The influence of reinnervation on the results of peripheral nerve repair after injuries

Nerve damage triggers complex molecular processes within the cell that are necessary for the process of axon regeneration, and thus for restoration of functional potential in patients with structural changes in peripheral nerves [1]. Advances in neurosurgery using modern microsurgical techniques have resulted in more effective regeneration of degenerated nerves [2]. Nevertheless, at the functional level, these results have still been unsatisfactory [3]. When the axon has undergone processes of impingement, crushing, or stretching, a process of Wallerian degeneration occurs [4]. During the process of nerve reconstruction, Schwann cells are involved in the remyelination process, but the myelin sheath that is formed is much thinner than before the damage and thus results in changes in the conduction of nerve impulses [5]. At the molecular level, markers indicative of the nerve reconstruction mechanism include transcription factors such as MYC [6], HIF1α [7], CREB1 [8,9], SOX11 [10,11,12,13,14], TP53 [15,16], and SRF48 CZY XBP1 [17,18]. Their exact mechanisms of action are still unknown, and the list of possible candidates for transcription factors involved in repair processes is constantly being updated with new proteins. Hence, there is an ongoing need to search for methods to gain a large-scale understanding of the factors involved in the regeneration of nerves undergoing degeneration [1]. Research by Marcol et al. (2003) has demonstrated the importance of predigested nerves in the mechanism of enhancing morphological features indicative of regenerative processes within peripheral nerves in rats [19].

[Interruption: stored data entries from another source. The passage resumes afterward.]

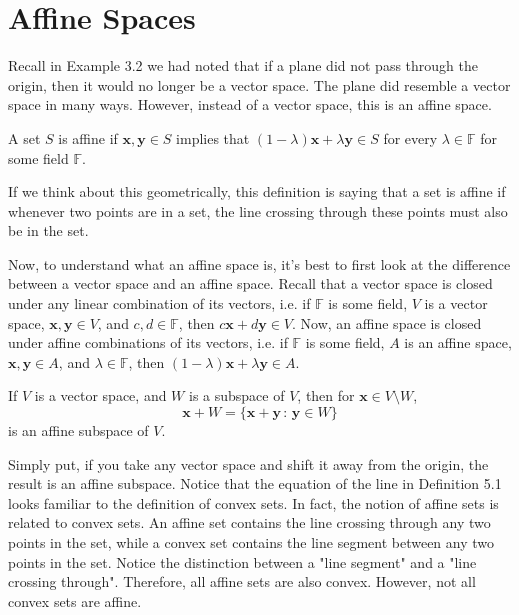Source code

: \documentclass[12pt]{article}
\begin{document}
\section{Affine Spaces}
Recall in Example 3.2 we had noted that if a plane did not pass through the origin, then it would no longer be a vector space. The plane did resemble a vector space in many ways. However, instead of a vector space, this is an affine space. 
\begin{definition}
A set $S$ is affine if $\mathbf{x},\mathbf{y}\in S$ implies that $(1-\lambda)\mathbf{x} + \lambda\mathbf{y}\in S$ for every $\lambda\in \mathbb{F}$ for some field $\mathbb{F}$.
\end{definition}
\noindent If we think about this geometrically, this definition is saying that a set is affine if whenever two points are in a set, the line crossing through these points must also be in the set. 

\noindent Now, to understand what an affine space is, it's best to first look at the difference between a vector space and an affine space. Recall that a vector space is closed under any linear combination of its vectors, i.e. if $\mathbb{F}$ is some field, $V$ is a vector space, $\mathbf{x},\mathbf{y}\in V$, and $c, d\in\mathbb{F}$, then $c\mathbf{x} + d\mathbf{y}\in V$. Now, an affine space is closed under affine combinations of its vectors, i.e. if $\mathbb{F}$ is some field, $A$ is an affine space, $\mathbf{x},\mathbf{y}\in A$, and $\lambda\in \mathbb{F}$, then $(1-\lambda)\mathbf{x} + \lambda\mathbf{y}\in A$.

\begin{definition}
If $V$ is a vector space, and $W$ is a subspace of $V$, then for $\mathbf{x}\in V\setminus W$, $$\mathbf{x} + W = \{\mathbf{x} + \mathbf{y}\,:\,\mathbf{y}\in W\}$$ is an affine subspace of $V$.
\end{definition}
\noindent Simply put, if you take any vector space and shift it away from the origin, the result is an affine subspace. Notice that the equation of the line in Definition 5.1 looks familiar to the definition of convex sets. In fact, the notion of affine sets is related to convex sets. An affine set contains the line crossing through any two points in the set, while a convex set contains the line segment between any two points in the set. Notice the distinction between a "line segment" and a "line crossing through". Therefore, all affine sets are also convex. However, not all convex sets are affine.
\end{document}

This research on neuritis regeneration has been conducted in Physiology Department, Medical University of Silesia. Regeneration in adult mammals shows significant differences when a microsomal fraction of predegenerated nerves was used (the ischial nerve of adult rats was cut seven days earlier and left in situ until collection). Based on this research, predegenerated nerve grafts were examined as a method of nerve-injury surgery in the Neurosurgery Department of the Medical University of Silesia. This new method was established in patients with injuries to their radial, ulnar, or medial nerves. The sural nerve (graft) was cut seven days before reconstruction. Its distal section was marked and left in situ until the final reconstruction procedure. Microsurgical reconstruction of the injured antebrachial nerve was performed after seven days. The distal and proximal stumps of the reconstructed nerve were localized and refreshed; epineurium was cut to show individual fascicles. The predegenerated sural nerve was collected, and two or three nerve cables were implanted and provided with perineural suture (10.0 monofilat) without tension.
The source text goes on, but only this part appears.